Problem details —
All lines in the records below with the word "keyup" must be returned.
Top of Available records
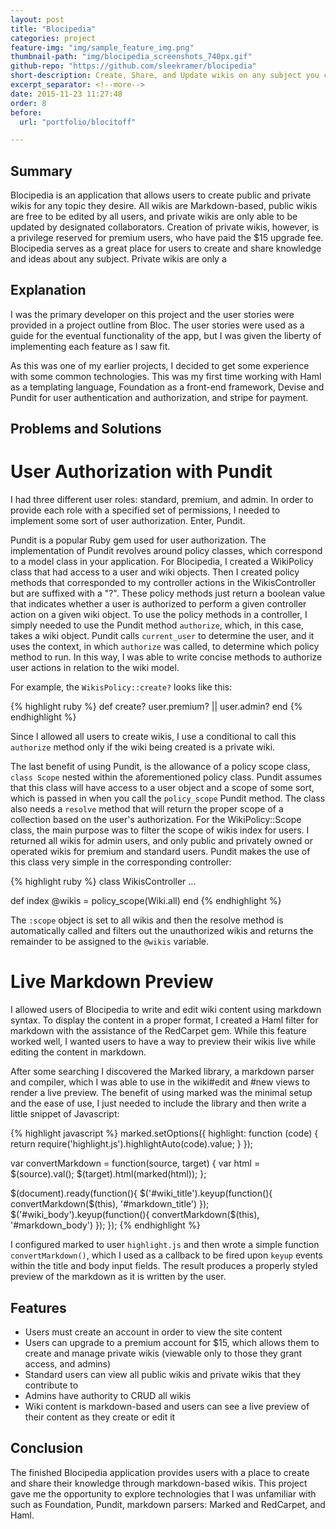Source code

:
 ```yaml
---
layout: post
title: "Blocipedia"
categories: project
feature-img: "img/sample_feature_img.png"
thumbnail-path: "img/blocipedia_screenshots_740px.gif"
github-repo: "https://github.com/sleekramer/blocipedia"
short-description: Create, Share, and Update wikis on any subject you choose.
excerpt_separator: <!--more-->
date: 2015-11-23 11:27:48
order: 8
before:
  url: "portfolio/blocitoff"

---
```

## Summary

Blocipedia is an application that allows users to create public and private wikis for any topic they desire. All wikis are Markdown-based, public wikis are free to be edited by all users, and private wikis are only able to be updated by designated collaborators. Creation of private wikis, however, is a privilege reserved for premium users, who have paid the $15 upgrade fee. Blocipedia serves as a great place for users to create and share knowledge and ideas about any subject. Private wikis are only a
<!--more-->

## Explanation

I was the primary developer on this project and the user stories were provided in a project outline from Bloc. The user stories were used as a guide for the eventual functionality of the app, but I was given the liberty of implementing each feature as I saw fit.

As this was one of my earlier projects, I decided to get some experience with some common technologies. This was my first time working with Haml as a templating language, Foundation as a front-end framework, Devise and Pundit for user authentication and authorization, and stripe for payment.

## Problems and Solutions

# User Authorization with Pundit

I had three different user roles: standard, premium, and admin. In order to provide each role with a specified set of permissions, I needed to implement some sort of user authorization.  Enter, Pundit.

Pundit is a popular Ruby gem used for user authorization. The implementation of Pundit revolves around policy classes, which correspond to a model class in your application.  For Blocipedia, I created a WikiPolicy class that had access to a user and wiki objects. Then I created policy methods that corresponded to my controller actions in the WikisController but are suffixed with a "?". These policy methods just return a boolean value that indicates whether a user is authorized to perform a given controller action on a given wiki object. To use the policy methods in a controller, I simply needed to use the Pundit method `authorize`, which, in this case, takes a wiki object. Pundit calls `current_user` to determine the user, and it uses the context, in which `authorize` was called, to determine which policy method to run. In this way, I was able to write concise methods to authorize user actions in relation to the wiki model.

For example, the `WikisPolicy::create?` looks like this:

{% highlight ruby %}
def create?
  user.premium? || user.admin?
end
{% endhighlight %}

Since I allowed all users to create wikis, I use a conditional to call this `authorize` method only if the wiki being created is a private wiki.

The last benefit of using Pundit, is the allowance of a policy scope class, `class Scope` nested within the aforementioned policy class. Pundit assumes that this class will have access to a user object and a scope of some sort, which is passed in when you call the `policy_scope` Pundit method. The class also needs a `resolve` method that will return the proper scope of a collection based on the user's authorization. For the WikiPolicy::Scope class, the main purpose was to filter the scope of wikis index for users. I returned all wikis for admin users, and only public and privately owned or operated wikis for premium and standard users. Pundit makes the use of this class very simple in the corresponding controller:

{% highlight ruby %}
class WikisController ...

def index
  @wikis = policy_scope(Wiki.all)
end
{% endhighlight %}

The `:scope` object is set to all wikis and then the resolve method is automatically called and filters out the unauthorized wikis and returns the remainder to be assigned to the `@wikis` variable.

# Live Markdown Preview

I allowed users of Blocipedia to write and edit wiki content using markdown syntax. To display the content in a proper format, I created a Haml filter for markdown with the assistance of the RedCarpet gem. While this feature worked well, I wanted users to have a way to preview their wikis live while editing the content in markdown.

After some searching I discovered the Marked library, a markdown parser and compiler, which I was able to use in the wiki#edit and #new views to render a live preview. The benefit of using marked was the minimal setup and the ease of use, I just needed to include the library and then write a little snippet of Javascript:

{% highlight javascript %}
marked.setOptions({
  highlight: function (code) {
    return require('highlight.js').highlightAuto(code).value;
  }
});

var convertMarkdown = function(source, target) {
  var html = $(source).val();
  $(target).html(marked(html));
};

$(document).ready(function(){
  $('#wiki_title').keyup(function(){
    convertMarkdown($(this), '#markdown_title')
  });
  $('#wiki_body').keyup(function(){
    convertMarkdown($(this), '#markdown_body')
  });
});
{% endhighlight %}

I configured marked to user `highlight.js` and then wrote a simple function `convertMarkdown()`, which I used as a callback to be fired upon `keyup` events within the title and body input fields. The result produces a properly styled preview of the markdown as it is written by the user.

## Features

* Users must create an account in order to view the site content
* Users can upgrade to a premium account for $15, which allows them to create and manage private wikis (viewable only to those they grant access, and admins)
* Standard users can view all public wikis and private wikis that they contribute to
* Admins have authority to CRUD all wikis
* Wiki content is markdown-based and users can see a live preview of their content as they create or edit it

## Conclusion

The finished Blocipedia application provides users with a place to create and share their knowledge through markdown-based wikis. This project gave me the opportunity to explore technologies that I was unfamiliar with such as Foundation, Pundit, markdown parsers: Marked and RedCarpet, and Haml.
Bottom of Available records
Problem solution —
  $('#wiki_title').keyup(function(){
  $('#wiki_body').keyup(function(){
I configured marked to user `highlight.js` and then wrote a simple function `convertMarkdown()`, which I used as a callback to be fired upon `keyup` events within the title and body input fields. The result produces a properly styled preview of the markdown as it is written by the user.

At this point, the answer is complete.